CONSUMER EXPECTATIONS
It’s not just world governments that have increasingly
high expectations for organizations. Consumers also have strong
opinions. A recent study by RSA Security that looked at consumers’
attitudes toward identity theft found that 53 percent of consumers
consider banks and financial institutions to be “very
responsible” for protecting them against identity theft.

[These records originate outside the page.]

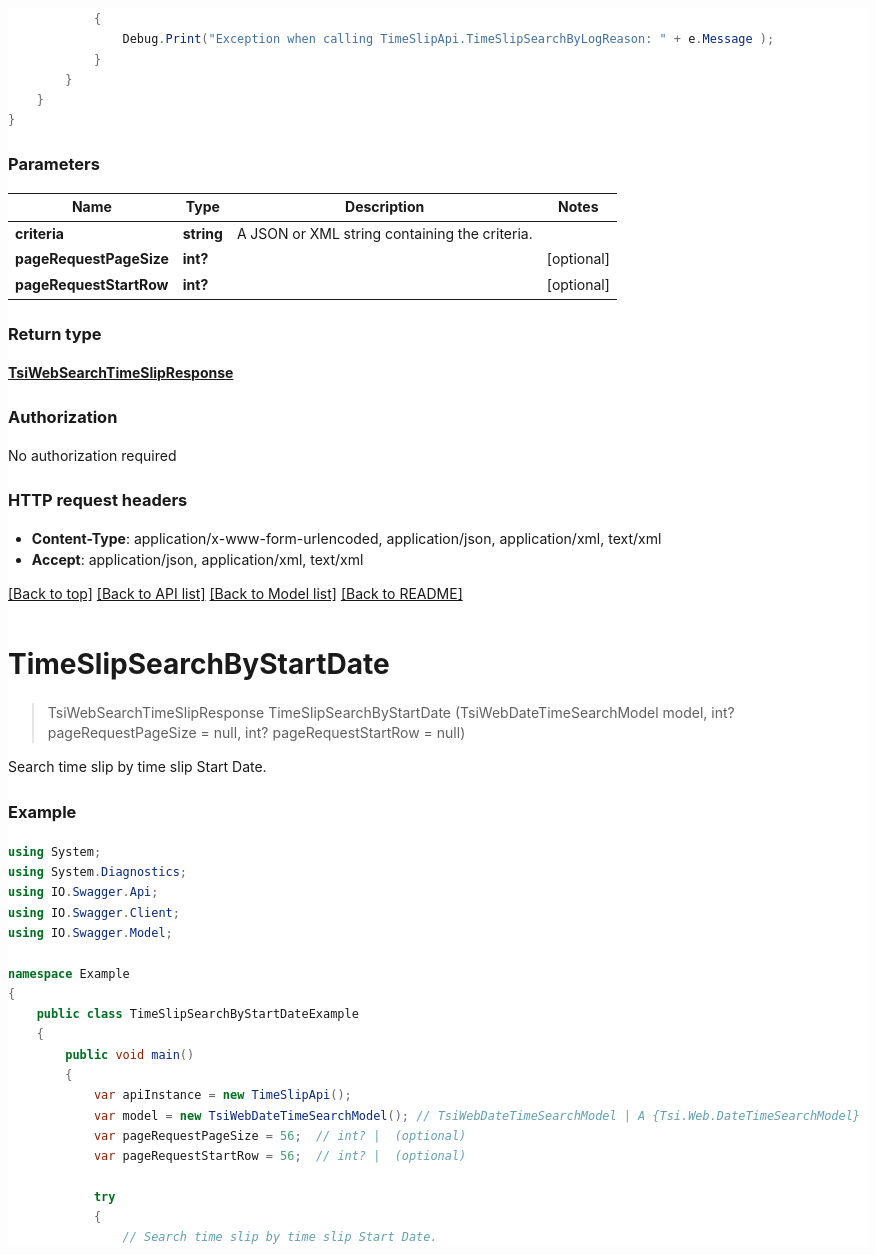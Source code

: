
 ```csharp
            {
                Debug.Print("Exception when calling TimeSlipApi.TimeSlipSearchByLogReason: " + e.Message );
            }
        }
    }
}
```

### Parameters

Name | Type | Description  | Notes
------------- | ------------- | ------------- | -------------
 **criteria** | **string**| A JSON or XML string containing the criteria. | 
 **pageRequestPageSize** | **int?**|  | [optional] 
 **pageRequestStartRow** | **int?**|  | [optional] 

### Return type

[**TsiWebSearchTimeSlipResponse**](TsiWebSearchTimeSlipResponse.md)

### Authorization

No authorization required

### HTTP request headers

 - **Content-Type**: application/x-www-form-urlencoded, application/json, application/xml, text/xml
 - **Accept**: application/json, application/xml, text/xml

[[Back to top]](#) [[Back to API list]](../README.md#documentation-for-api-endpoints) [[Back to Model list]](../README.md#documentation-for-models) [[Back to README]](../README.md)

<a name="timeslipsearchbystartdate"></a>
# **TimeSlipSearchByStartDate**
> TsiWebSearchTimeSlipResponse TimeSlipSearchByStartDate (TsiWebDateTimeSearchModel model, int? pageRequestPageSize = null, int? pageRequestStartRow = null)

Search time slip by time slip Start Date.

### Example
```csharp
using System;
using System.Diagnostics;
using IO.Swagger.Api;
using IO.Swagger.Client;
using IO.Swagger.Model;

namespace Example
{
    public class TimeSlipSearchByStartDateExample
    {
        public void main()
        {
            var apiInstance = new TimeSlipApi();
            var model = new TsiWebDateTimeSearchModel(); // TsiWebDateTimeSearchModel | A {Tsi.Web.DateTimeSearchModel}
            var pageRequestPageSize = 56;  // int? |  (optional) 
            var pageRequestStartRow = 56;  // int? |  (optional) 

            try
            {
                // Search time slip by time slip Start Date.
```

In the U.K., a recent Winmark Research study commissioned
by RSA Security found that, of respondents who submit personal
data in on-line transactions, 57 percent believe it is the
website’s responsibility to secure that data. These
indicators mean that companies that rely on consumer trust
must do their best to ensure strong authentication within
company walls. The more secure an organization is against
internal intruders, the more tightly it can guard valuable
customer data, and the less likely it will be to violate that
customer trust.
In addition to the external pressures, global
enterprises face powerful internal demands, including:
MITIGATING
RISK “Roughly 70 percent of unauthorized
access to a company’s information comes from inside
company walls,” says McQuaide. Adhering to the common
perception of a hacker—a twenty-something loner clad
in jeans and a sweatshirt, tapping away at a keyboard from
a studio apartment in Nowheresville—can lull organizations
into thinking the biggest threats come from beyond company
headquarters. “It’s not sufficient just to prove
the identities of people coming from the outside,” McQuaide
says. Without creating tough policies and methods for authenticating
users within the enterprise, companies leave themselves vulnerable.
The risks become even greater when you consider that global
organizations have users authenticating themselves from offices
around the world.
THE PASSWORD
PUZZLE Organizations that are aware of these
sobering numbers often respond by implementing password policies
that become increasingly stringent — and complicated
— as time goes on. “Companies are realizing that
traditional methods of authentication are becoming a problem,”
says Michael Atalla, group manager of the security business
and technology group for Microsoft, which recently teamed
with RSA Security to announce the RSA SecurID® for
Microsoft® Windows solution, designed to deliver
strong authentication for Microsoft® Windows desktops.
[Click here for more information.]
“All of the mechanisms that malicious individuals have
for attacking password-based systems have caused passwords
to become mentally complex if they
are to be at all secure,” Atalla explains.
That’s precisely where the paradox
lies: passwords need to be so technically secure that they
become difficult to remember, so people begin to write them
down or otherwise circumvent password policies, which ultimately
makes the entire enterprise less secure. “There’s
a constant struggle between usability and protection of the
assets of a company,” says McQuaide.
THE BOTTOM
LINE While internal password authentication
methods are generally considered to be free (they often are
included with operating systems and applications), the costs
of managing those passwords can drain IT departments. In a
typical day, a user might sign on to five or 10 different
applications, with a different name and password for each.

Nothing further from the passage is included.